On day 5 of The Master Cleanse, here’s how I torture myself….

I look for really delicious recipes, and get full of the list of ingredients:

The Speckled Jack-O-Lantern Pumpkin Pudding

Ingredients (use vegan versions):

15 oz can pumpkin
3/4-1 package silken tofu
1 tablespoon pumpkin pie spice or equivalent
1/4 cup sweetener (+or-)
1 teaspoon vanilla
1/2 teaspoon salt (opt.)
mixed nuts or whipped topping equivalent for garnish

Directions:

Place all ingredients in a large mixing bowl, in no particular order, and mix together with electric beaters.  If you’d rather, mix all ingredients in a blender.

The pudding will come out with a bit of a speckled appearance from the tofu and pumpkin, but I assure you this is very tasty.  I made it up about a half in hour ago, and if you can find where improvements need to be made, I’d love to hear them.  Since I had no whipped cream replacement readily on hand, I tossed some mixed nuts on top and it was very good.  I hope you enjoy it too !

Serves: 4-6

Preparation time: 5 minutes

Thanksgiving “Meat” Loaf

Ingredients (use vegan versions):

2 egg replacers
(I use 1 tablespoon arrowroot powder + 1 tablespoon corn starch + 4 tablespoons water)
1 tablespoon soy sauce
1 (12 ounce) box medium-firm silken tofu
1 (1 1/2 ounce) packet vegan dried onion soup mix
3/4 cup walnuts, chopped
1 teaspoon oil
1 1/2 cups onion, chopped
3/4 cup celery, chopped
2 cups mushrooms, chopped (I use portobello mushrooms)
1 1/2 teaspoons basil
1 1/2 teaspoons oregano
1/2 teaspoon sage
1 1/2 cups bread crumbs

Directions:

1. Preheat oven to 350 degrees F. Mix egg replacer, soy sauce, tofu, and onion soup mix together in blender.  Add walnuts and blend until smooth. Grease a loaf pan.

2. Heat oil and saute onion, celery, and mushrooms until onions are transparent. Add basil, oregano, and sage while vegetables are frying.

3. Thoroughly mix blender ingredients, cooked vegetables and bread crumbs together in a large bowl.

4. Press into prepared loaf pan. Bake for 75 minutes.  Let cool slightly. Turn loaf out and slice.

To make it stick together better, try lowering the bread crumbs to 3/4 cup and adding one of the following: 1 extra box tofu, 1 cup instant mashed potato flakes, 1 to 1 1/2 cup(s) cooked brown rice or 1 cup burger-style crumbles. You can also cover the top of loaf with ketchup before baking.

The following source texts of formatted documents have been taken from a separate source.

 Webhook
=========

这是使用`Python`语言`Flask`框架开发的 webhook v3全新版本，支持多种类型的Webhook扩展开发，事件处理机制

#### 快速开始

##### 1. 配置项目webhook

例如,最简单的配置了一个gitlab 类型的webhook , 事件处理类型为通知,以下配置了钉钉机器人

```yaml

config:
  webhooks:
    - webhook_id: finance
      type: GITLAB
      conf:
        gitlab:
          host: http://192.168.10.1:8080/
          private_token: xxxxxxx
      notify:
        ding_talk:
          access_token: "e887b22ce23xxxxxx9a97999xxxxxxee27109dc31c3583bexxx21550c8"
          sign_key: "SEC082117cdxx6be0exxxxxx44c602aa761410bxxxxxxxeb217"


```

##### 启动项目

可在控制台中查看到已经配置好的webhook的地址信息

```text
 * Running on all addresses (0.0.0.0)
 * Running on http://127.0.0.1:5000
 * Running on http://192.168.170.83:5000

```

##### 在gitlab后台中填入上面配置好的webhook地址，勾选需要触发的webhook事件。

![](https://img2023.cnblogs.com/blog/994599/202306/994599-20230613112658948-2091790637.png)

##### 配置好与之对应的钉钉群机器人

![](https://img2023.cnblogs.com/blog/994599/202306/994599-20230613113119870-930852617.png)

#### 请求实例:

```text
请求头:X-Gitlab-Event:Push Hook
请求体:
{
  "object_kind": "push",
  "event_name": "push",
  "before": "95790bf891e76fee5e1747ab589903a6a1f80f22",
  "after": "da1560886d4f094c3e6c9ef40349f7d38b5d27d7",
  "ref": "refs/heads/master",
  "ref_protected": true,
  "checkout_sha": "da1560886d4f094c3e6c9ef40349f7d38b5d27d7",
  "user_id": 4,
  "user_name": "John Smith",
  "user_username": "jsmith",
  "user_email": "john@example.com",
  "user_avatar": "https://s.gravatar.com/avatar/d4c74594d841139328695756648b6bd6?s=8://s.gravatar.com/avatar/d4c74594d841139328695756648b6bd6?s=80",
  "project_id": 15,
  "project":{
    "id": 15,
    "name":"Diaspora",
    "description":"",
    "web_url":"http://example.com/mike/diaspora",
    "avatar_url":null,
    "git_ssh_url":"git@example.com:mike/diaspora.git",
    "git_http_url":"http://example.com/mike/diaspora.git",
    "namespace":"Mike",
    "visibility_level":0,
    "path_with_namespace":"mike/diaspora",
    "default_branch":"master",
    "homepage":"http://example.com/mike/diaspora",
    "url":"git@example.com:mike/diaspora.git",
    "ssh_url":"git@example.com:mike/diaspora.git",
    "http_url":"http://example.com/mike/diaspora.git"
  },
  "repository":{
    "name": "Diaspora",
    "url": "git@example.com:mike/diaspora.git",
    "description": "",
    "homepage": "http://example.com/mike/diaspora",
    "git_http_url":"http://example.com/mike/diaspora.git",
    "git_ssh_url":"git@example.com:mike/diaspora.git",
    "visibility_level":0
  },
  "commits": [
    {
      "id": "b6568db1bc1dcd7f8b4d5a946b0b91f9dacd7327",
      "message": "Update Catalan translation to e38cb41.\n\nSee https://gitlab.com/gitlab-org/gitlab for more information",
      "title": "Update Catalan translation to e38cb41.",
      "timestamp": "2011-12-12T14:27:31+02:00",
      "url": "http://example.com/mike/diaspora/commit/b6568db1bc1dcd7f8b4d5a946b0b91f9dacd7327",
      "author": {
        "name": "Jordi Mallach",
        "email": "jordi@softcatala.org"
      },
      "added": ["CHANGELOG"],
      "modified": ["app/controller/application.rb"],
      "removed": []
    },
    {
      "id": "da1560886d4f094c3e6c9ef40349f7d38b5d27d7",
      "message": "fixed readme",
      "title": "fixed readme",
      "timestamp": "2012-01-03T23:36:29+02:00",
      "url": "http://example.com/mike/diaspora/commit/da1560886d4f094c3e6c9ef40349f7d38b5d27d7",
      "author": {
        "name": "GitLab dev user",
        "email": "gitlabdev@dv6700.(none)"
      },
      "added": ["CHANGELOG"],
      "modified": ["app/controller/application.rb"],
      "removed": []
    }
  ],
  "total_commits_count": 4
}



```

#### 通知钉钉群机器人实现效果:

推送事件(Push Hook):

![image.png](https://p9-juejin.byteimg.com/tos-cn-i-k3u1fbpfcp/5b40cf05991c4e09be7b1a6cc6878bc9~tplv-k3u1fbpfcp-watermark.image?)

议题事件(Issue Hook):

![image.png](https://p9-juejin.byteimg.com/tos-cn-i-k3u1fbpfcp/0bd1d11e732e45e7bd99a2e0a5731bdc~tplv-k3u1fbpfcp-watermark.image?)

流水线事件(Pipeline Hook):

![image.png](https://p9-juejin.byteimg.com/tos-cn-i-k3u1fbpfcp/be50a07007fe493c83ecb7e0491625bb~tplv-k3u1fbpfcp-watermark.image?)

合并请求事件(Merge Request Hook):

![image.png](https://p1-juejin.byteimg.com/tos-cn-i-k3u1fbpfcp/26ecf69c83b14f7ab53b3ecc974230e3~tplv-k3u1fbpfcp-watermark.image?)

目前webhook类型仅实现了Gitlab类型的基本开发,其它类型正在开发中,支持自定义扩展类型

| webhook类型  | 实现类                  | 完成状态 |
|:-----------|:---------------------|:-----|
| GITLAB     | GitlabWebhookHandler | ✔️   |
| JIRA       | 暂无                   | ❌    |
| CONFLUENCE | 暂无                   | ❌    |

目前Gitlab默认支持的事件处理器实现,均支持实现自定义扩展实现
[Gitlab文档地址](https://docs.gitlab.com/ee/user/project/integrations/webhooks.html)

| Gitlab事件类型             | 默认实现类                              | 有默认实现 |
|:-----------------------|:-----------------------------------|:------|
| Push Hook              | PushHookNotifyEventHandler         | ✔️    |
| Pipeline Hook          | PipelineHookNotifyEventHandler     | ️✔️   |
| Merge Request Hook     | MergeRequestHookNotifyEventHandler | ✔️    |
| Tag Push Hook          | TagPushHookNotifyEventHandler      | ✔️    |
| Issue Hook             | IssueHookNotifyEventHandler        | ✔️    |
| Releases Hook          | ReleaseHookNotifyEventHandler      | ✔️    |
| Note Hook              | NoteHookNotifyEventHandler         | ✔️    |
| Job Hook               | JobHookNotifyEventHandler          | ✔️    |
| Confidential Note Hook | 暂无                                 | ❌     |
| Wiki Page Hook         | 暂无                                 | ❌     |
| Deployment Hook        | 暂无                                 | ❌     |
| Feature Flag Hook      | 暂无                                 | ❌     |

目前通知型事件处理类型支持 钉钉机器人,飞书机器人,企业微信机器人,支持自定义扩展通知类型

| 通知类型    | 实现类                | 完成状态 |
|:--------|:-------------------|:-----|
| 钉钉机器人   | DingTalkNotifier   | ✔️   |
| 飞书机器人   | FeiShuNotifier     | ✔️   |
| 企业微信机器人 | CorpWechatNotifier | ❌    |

This has become a standard dish at my parents’ house when all sorts of eating habits must be catered to.  Even the most obstinate meat eaters love it.  It is also excellent the next day cold on a sandwich with a bit of mustard.

Vegetarian Stuffing

Ingredients (use vegan versions):

6 cups bread, diced
2 tablespoons margarine
1 medium onion, diced
3 stalks celery, sliced
2 large carrots, peeled and thinly sliced
1/4 teaspoon rosemary
1/4 teaspoon thyme
1/4 teaspoon sage
1/4 cup fresh parsley, chopped
3 tablespoons raisins
1/2 to 3/4 of a red delicious apple, optional
1/4 cup walnuts
1/4 cup pecans
1/2 teaspoon salt, or to taste
1 1/2 cups vegetable stock
pepper, to taste

Directions:

1. Preheat oven to 350 degrees.  Place vegan bread in a 9 x 13 baking pan and place in oven for about 15 minutes, until the vegan bread is well toasted.  Meanwhile, warm the margarine in a saucepan and saute onion, celery and carrots over medium heat until onion is translucent.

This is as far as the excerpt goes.